Macri’s government stands accused of both seeking to revive the 1990s neoliberal agenda whilst also reversing the social progress achieved by the governments of Nestor Kirchner and Cristina Fernandez (2003-2015). Over a year into his term, distinct changes but also certain continuities can be observed between Macri and his predecessors. Rapprochement with the US through a personal relationship with Donald Trump and a desire to attract Foreign Direct Investment (FDI), a large devaluation, and large cuts to public utility subsidies have been matched with more gradual policies such as the maintenance of socially progressive policies and the prioritisation of economic growth over inflation targeting.
What is the significance of this project?
Argentina is a development enigma. It is one of the only examples of a country that achieved developed status, and then "lost" it. Maintaining and refreshing our understanding of Argentine development and associated state-market and state-society relationships is key to understanding not only Argentina, but also developing key lessons regarding the current dynamics of development politics globally. In the context of spluttering emerging markets worldwide, Brexit, the election of Donald Trump and the apparent return to (neo)mercantilist policies in the USA, and an ever-present threat of a Chinese economic crisis understanding the form and function of a key emerging market with a chequered history of development is key.

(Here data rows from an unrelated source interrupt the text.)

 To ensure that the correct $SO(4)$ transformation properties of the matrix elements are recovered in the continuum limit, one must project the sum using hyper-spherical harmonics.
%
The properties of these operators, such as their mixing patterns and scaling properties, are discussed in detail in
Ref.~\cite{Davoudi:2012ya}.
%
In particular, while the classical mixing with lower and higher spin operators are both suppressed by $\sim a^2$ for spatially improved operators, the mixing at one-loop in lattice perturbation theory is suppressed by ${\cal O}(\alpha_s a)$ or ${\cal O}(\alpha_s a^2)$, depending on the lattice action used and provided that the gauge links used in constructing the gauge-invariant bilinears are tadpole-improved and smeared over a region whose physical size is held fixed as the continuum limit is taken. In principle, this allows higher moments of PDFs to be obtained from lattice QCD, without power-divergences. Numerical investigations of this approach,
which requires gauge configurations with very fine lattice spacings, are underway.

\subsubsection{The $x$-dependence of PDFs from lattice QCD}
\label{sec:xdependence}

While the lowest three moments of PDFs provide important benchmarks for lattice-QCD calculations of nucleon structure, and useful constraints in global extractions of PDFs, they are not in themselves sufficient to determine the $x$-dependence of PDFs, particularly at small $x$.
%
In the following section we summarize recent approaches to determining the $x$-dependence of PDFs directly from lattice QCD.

What are the goals of the project?
I will be conducting necessary preparation activities in the first half of 2017. This will include exploring some preliminary findings with other relevant experts at a local (UK) conference in April 2017. The vast majority of the funds are for fieldwork expenses, which will be conducted in August 2017 in the city of Buenos Aires. Using a pre-established network as a result of many years living, working, and studying in Argentina I will be conducting semi-structured elite interviews with a number of key stakeholders (ranging from bankers, domestic corporations, Trade Unionists, government officials, and TNCs) in order to develop a rich empirical (qualitative) data set that can be complemented with more quantitative analysis that can be conducted within my institution.

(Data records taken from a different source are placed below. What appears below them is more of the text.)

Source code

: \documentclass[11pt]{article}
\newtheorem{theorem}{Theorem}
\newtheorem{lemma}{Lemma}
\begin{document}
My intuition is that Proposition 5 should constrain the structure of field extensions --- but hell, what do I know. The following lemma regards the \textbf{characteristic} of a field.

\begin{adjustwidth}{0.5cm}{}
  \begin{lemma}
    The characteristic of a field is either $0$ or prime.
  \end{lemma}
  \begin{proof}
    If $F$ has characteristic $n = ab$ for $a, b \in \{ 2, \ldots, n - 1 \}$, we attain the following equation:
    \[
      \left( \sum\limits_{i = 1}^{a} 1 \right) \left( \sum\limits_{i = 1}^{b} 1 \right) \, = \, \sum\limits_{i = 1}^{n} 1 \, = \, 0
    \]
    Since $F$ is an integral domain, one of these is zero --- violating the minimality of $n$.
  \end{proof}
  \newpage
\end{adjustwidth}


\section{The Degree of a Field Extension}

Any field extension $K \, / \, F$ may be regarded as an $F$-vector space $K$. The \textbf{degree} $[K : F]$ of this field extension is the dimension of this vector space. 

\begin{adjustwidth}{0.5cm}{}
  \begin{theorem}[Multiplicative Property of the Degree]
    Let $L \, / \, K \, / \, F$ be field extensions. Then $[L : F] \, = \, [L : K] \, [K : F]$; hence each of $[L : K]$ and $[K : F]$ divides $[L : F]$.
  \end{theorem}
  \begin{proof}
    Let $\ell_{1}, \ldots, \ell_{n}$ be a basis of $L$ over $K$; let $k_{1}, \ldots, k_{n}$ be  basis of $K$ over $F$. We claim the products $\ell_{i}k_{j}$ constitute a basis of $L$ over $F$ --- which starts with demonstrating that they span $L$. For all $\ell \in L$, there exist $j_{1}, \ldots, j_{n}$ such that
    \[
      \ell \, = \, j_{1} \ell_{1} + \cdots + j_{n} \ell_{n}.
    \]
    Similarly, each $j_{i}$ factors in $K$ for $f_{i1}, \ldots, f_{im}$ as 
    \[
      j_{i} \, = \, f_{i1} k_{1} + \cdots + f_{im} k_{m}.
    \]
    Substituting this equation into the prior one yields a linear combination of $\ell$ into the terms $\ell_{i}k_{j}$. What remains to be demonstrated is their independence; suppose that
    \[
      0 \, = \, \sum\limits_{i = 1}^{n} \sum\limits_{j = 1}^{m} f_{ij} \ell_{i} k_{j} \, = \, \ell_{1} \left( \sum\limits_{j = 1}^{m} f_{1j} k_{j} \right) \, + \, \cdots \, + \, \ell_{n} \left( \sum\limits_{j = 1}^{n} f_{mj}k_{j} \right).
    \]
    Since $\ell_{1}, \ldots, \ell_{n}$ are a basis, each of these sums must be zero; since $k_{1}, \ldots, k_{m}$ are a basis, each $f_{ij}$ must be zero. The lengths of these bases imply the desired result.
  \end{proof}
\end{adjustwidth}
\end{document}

This budget is intended to cover the costs associated with preparation for and conduct of fieldwork in Buenos Aires. The SLAS Annual Conference in April 2017 will be a great opportunity to present initial literature review findings to an expert audience, and offer invaluable preparation for the fieldwork. The fieldwork will be conducted in Buenos Aires during the month of August 2017. The timing is so that no additional funds are necessary to cover any of my teaching or administrative duties during semester time. The accommodation costs are relatively low as I intend to use informal personal networks where possible.
Meet the Team
My name is Christopher Wylde and I hold a PhD from the University of Leeds in Argentine post-crisis development. I am an Associate Professor of International Relations at Richmond, the American International University in London. I also hold a Visiting Research Fellowship at the Institute of Latin American Studies (ILAS) at the School of Advanced Study (SAS), University of London. I have published numerous articles and chapters on Argentina and post-neoliberalism, including articles in New Political Economy, the Bulletin of Latin American Research, Iconos: Revista de Ciencias Sociales, and the Journal of International Relations and Development. I have also published two books: Latin America after Neoliberalism (2012) and Argentina since 2001: Reclaiming the Past, Recovering the Future (2014, co-edited with Cara Levey and Daniel Ozarow) (both with Palgrave Macmillan); as well as authoring two forthcoming books: Emerging Markets and the State (Springer) and The International Handbook of South American Governance (Routledge), co-edited with Pia Riggirozzi (Southampton).